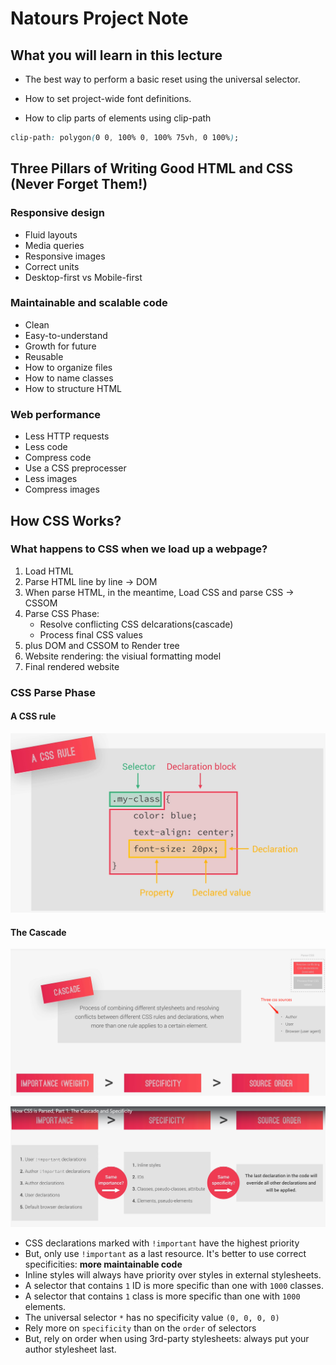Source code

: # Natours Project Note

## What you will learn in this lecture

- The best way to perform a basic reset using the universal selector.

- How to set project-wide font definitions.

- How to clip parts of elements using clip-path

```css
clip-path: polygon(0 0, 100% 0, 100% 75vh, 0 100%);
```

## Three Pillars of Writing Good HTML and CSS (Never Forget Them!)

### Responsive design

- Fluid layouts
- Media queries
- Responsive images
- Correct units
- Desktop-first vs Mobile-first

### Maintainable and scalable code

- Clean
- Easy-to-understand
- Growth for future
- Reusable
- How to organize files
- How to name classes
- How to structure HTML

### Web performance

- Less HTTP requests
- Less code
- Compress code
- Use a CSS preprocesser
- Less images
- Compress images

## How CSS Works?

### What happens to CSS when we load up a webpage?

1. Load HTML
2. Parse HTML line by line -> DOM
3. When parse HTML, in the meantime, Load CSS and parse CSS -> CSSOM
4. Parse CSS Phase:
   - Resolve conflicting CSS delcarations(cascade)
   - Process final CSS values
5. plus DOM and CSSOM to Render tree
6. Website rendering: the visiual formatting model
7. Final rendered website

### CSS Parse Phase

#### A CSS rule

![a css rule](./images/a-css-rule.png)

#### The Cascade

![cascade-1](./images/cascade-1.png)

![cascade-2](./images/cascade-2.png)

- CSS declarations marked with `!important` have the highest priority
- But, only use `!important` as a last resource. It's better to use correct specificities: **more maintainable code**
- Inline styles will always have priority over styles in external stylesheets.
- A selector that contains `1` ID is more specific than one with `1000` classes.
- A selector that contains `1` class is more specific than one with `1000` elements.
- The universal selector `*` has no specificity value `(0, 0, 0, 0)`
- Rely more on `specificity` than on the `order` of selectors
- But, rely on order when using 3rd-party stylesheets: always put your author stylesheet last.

==========

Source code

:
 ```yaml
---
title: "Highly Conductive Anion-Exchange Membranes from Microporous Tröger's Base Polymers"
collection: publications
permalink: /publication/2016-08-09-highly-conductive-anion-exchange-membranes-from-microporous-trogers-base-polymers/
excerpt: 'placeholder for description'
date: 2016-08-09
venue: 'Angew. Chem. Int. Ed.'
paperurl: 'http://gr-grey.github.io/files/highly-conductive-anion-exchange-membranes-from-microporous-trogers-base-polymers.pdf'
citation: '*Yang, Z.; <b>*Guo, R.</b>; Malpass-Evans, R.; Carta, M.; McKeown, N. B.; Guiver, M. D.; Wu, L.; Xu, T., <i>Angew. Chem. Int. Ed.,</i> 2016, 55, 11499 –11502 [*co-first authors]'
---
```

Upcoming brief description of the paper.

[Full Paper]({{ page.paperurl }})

==========

Work item: Output, from the data above, the lines from the line with "4. Parse CSS" to the line with "- But, rely" exactly as they stand, both ends included and nothing else.

Result of the exercise:
4. Parse CSS Phase:
   - Resolve conflicting CSS delcarations(cascade)
   - Process final CSS values
5. plus DOM and CSSOM to Render tree
6. Website rendering: the visiual formatting model
7. Final rendered website

### CSS Parse Phase

#### A CSS rule

![a css rule](./images/a-css-rule.png)

#### The Cascade

![cascade-1](./images/cascade-1.png)

![cascade-2](./images/cascade-2.png)

- CSS declarations marked with `!important` have the highest priority
- But, only use `!important` as a last resource. It's better to use correct specificities: **more maintainable code**
- Inline styles will always have priority over styles in external stylesheets.
- A selector that contains `1` ID is more specific than one with `1000` classes.
- A selector that contains `1` class is more specific than one with `1000` elements.
- The universal selector `*` has no specificity value `(0, 0, 0, 0)`
- Rely more on `specificity` than on the `order` of selectors
- But, rely on order when using 3rd-party stylesheets: always put your author stylesheet last.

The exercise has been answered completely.